Refleksi Harian: Keluaran 15:23,27

Ada Waktunya

Selamat pagi, ibu-bapak, opa-oma dan Saudara-saudaraku yang baik. Puji Tuhan, kita memasuki hari baru. Kiranya kita yang sehat tetap terjaga dan sedangkan yang sakit memperoleh kesegaran dan pemulihan. Bahan refleksi harian: Keluaran 15:23,27

Sampailah mereka ke Mara, tetapi mereka tidak dapat meminum air yang di Mara itu, karena pahit rasanya… Sesudah itu sampailah mereka di Elim; di sana ada dua belas mata air dan tujuh puluh pohon korma, lalu berkemahlah mereka di sana di tepi air itu.

Keluaran 15:23,27

Saudaraku, hidup itu tidak berwajah tunggal. Dalam arti hidup itu beragam. Berbagai suasana datang dan pergi. Tidak kita temukan hidup seseorang yang senang dan gembira terus. Adanya saatnya, suasana kepedihan datang mewarnai. Demikian juga, tidak ada hidup seseorang sedih terus dari masa kecil hingga tua. Tentu kegembiraan pun menghampirinya juga.

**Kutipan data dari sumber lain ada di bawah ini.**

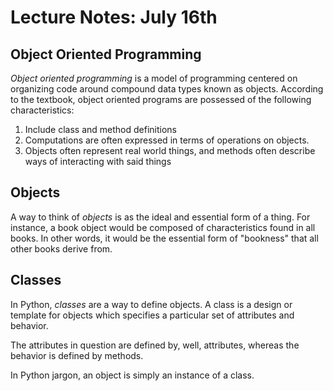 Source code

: # Lecture Notes: July 16th

## Object Oriented Programming
*Object oriented programming*  is a model of programming centered on organizing code around compound data types known as objects. According to the textbook, object oriented programs are possessed of the following characteristics:
1. Include class and method definitions
2. Computations are often expressed in terms of operations on objects.
3. Objects often represent real world things, and methods often describe ways of interacting with said things

## Objects
A way to think of *objects* is as the ideal and essential form of a thing. For instance, a book object would be composed of characteristics found in all books. In other words, it would be the essential form of "bookness" that all other books derive from.

## Classes
In Python, *classes* are a way to define objects. A class is a design or template for objects which specifies a particular set of attributes and behavior.

The attributes in question are defined by, well, attributes, whereas the behavior is defined by methods.

In Python jargon, an object is simply an instance of a class.
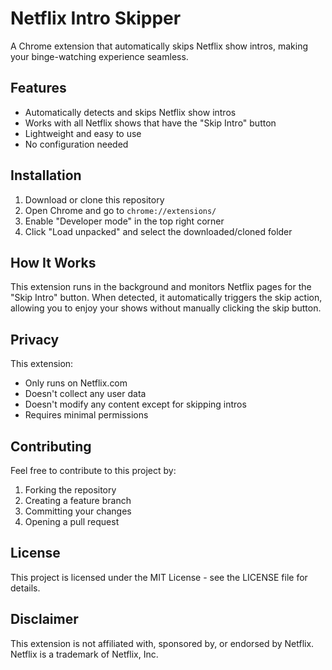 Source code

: # Netflix Intro Skipper

A Chrome extension that automatically skips Netflix show intros, making your binge-watching experience seamless.

## Features

- Automatically detects and skips Netflix show intros
- Works with all Netflix shows that have the "Skip Intro" button
- Lightweight and easy to use
- No configuration needed

## Installation

1. Download or clone this repository
2. Open Chrome and go to `chrome://extensions/`
3. Enable "Developer mode" in the top right corner
4. Click "Load unpacked" and select the downloaded/cloned folder

## How It Works

This extension runs in the background and monitors Netflix pages for the "Skip Intro" button. When detected, it automatically triggers the skip action, allowing you to enjoy your shows without manually clicking the skip button.

## Privacy

This extension:
- Only runs on Netflix.com
- Doesn't collect any user data
- Doesn't modify any content except for skipping intros
- Requires minimal permissions

## Contributing

Feel free to contribute to this project by:
1. Forking the repository
2. Creating a feature branch
3. Committing your changes
4. Opening a pull request

## License

This project is licensed under the MIT License - see the LICENSE file for details.

## Disclaimer

This extension is not affiliated with, sponsored by, or endorsed by Netflix. Netflix is a trademark of Netflix, Inc.
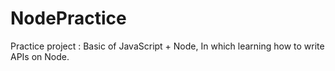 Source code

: # NodePractice
Practice project : Basic of JavaScript + Node, In which learning how to write APIs on Node.

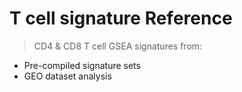 # T cell signature Reference

> CD4 & CD8 T cell GSEA signatures from: <br>
- Pre-compiled signature sets <br>
- GEO dataset analysis
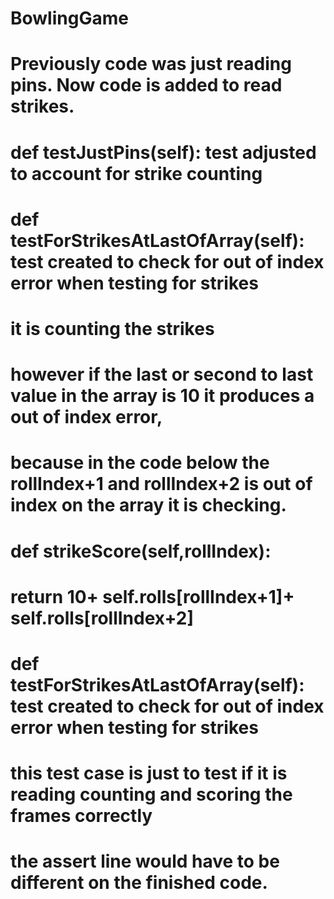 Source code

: # BowlingGame
# Previously code was just reading pins.  Now code is added to read strikes.
#       def testJustPins(self): test adjusted to account for strike counting
#       def testForStrikesAtLastOfArray(self):  test created to check for out of index error when testing for strikes
#       
# it is counting the strikes 
# however if the last or second to last value in the array is 10 it produces a out of index error,
#
# because in the code below the rollIndex+1 and rollIndex+2 is out of index on the array it is checking.
#     def strikeScore(self,rollIndex):            
#        return  10+ self.rolls[rollIndex+1]+ self.rolls[rollIndex+2]
#

# def testForStrikesAtLastOfArray(self):  test created to check for out of index error when testing for strikes
# this test case is just to test if it is reading counting and scoring the frames correctly
# the assert line would have to be different on the finished code.
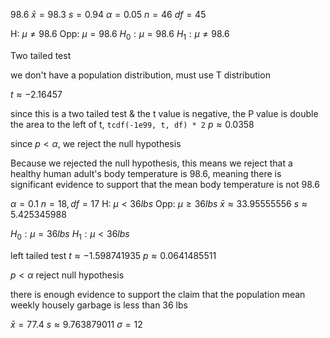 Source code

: 98.6
$\bar{x} = 98.3$
$s = 0.94$
$\alpha = 0.05$
$n = 46$
$df = 45$

H: $\mu \ne 98.6$
Opp: $\mu = 98.6$
$H_0: \mu = 98.6$
$H_1: \mu \ne 98.6$

Two tailed test

we don't have a population distribution, must use T distribution

$t \approx -2.16457$

since this is a two tailed test & the t value is negative, the P value is double the area to the left of t,
`tcdf(-1e99, t, df) * 2`
$p \approx 0.0358$

since $p < \alpha$, we reject the null hypothesis

Because we rejected the null hypothesis, this means we reject that a healthy human adult's body temperature is 98.6, meaning there is significant evidence to support that the mean body temperature is not 98.6


$\alpha = 0.1$
$n = 18, df = 17$
H: $\mu < 36lbs$
Opp: $\mu \ge 36lbs$
$\bar{x} \approx 33.95555556$
$s \approx 5.425345988$

$H_0: \mu = 36lbs$
$H_1: \mu < 36lbs$

left tailed test
$t \approx -1.598741935$
$p \approx 0.0641485511$

$p < \alpha$
reject null hypothesis

there is enough evidence to support the claim that the population mean weekly housely garbage is less than 36 lbs


$\bar{x} = 77.4$
$s \approx 9.763879011$
$\sigma = 12$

Suatu hari almarhum Bunda Theresa dalam pelayanannya di antara orang miskin dan sakit, berjumpa dengan seorang terkapar sakit. Orang itu tergeletak begitu saja di pinggir jalan. Seolah-olah cuma seonggok manusia yang tidak artinya. Bunda Theresa menghampirinya. Ia memeluk dan membersihkan tubuh orang itu. Dengan kasih sayang dirawatnya orang tersebut.

Pria yang mendapat sentuhan kasih tulus itu berkata padanya. Bahwa selama ini ia meyakini bahwa hidup di dunia ini tidak ada kasih sayang. Namun, perjumpaannya dengan Bunda Theresa menggugurkan keyakinannya yang keliru. Ternyata di dunia ini ada kasih sayang yang sejati.

Saudaraku, dalam perjalanan umat Tuhan keluar dari negeri Mesir ke negeri perjanjian. Dari negeri di mana mereka diperlakukan sebagai budak dan ditindas. Masuk ke negeri di mana mereka menjadi orang merdeka. Dan seiring dengan itu lepas dari penindasan. Mereka mengecap beragam pengalaman dan suasana.

Keragaman suasana itu terlihat saat mereka tiba di Mara. Suatu tempat yang airnya pahit. Sebuah tempat di mana mereka mengalami kekurangan air. Padahal air sumber vitalitas dan kehidupan. Tetapi juga, mereka tiba di Elim. Di sana terdapat 12 mata air dan 70 pohon korma.

Dua suasana kontras. Di Mara, umat Tuhan mengecap kepahitan. Kekurangan dan kejecewaan. Sedangkan di Elim, umat Tuhan mengecap kecukupan, bahkan kelimpahan. Dua suasana yang semuanya dialami dalam perjalanan umat Tuhan.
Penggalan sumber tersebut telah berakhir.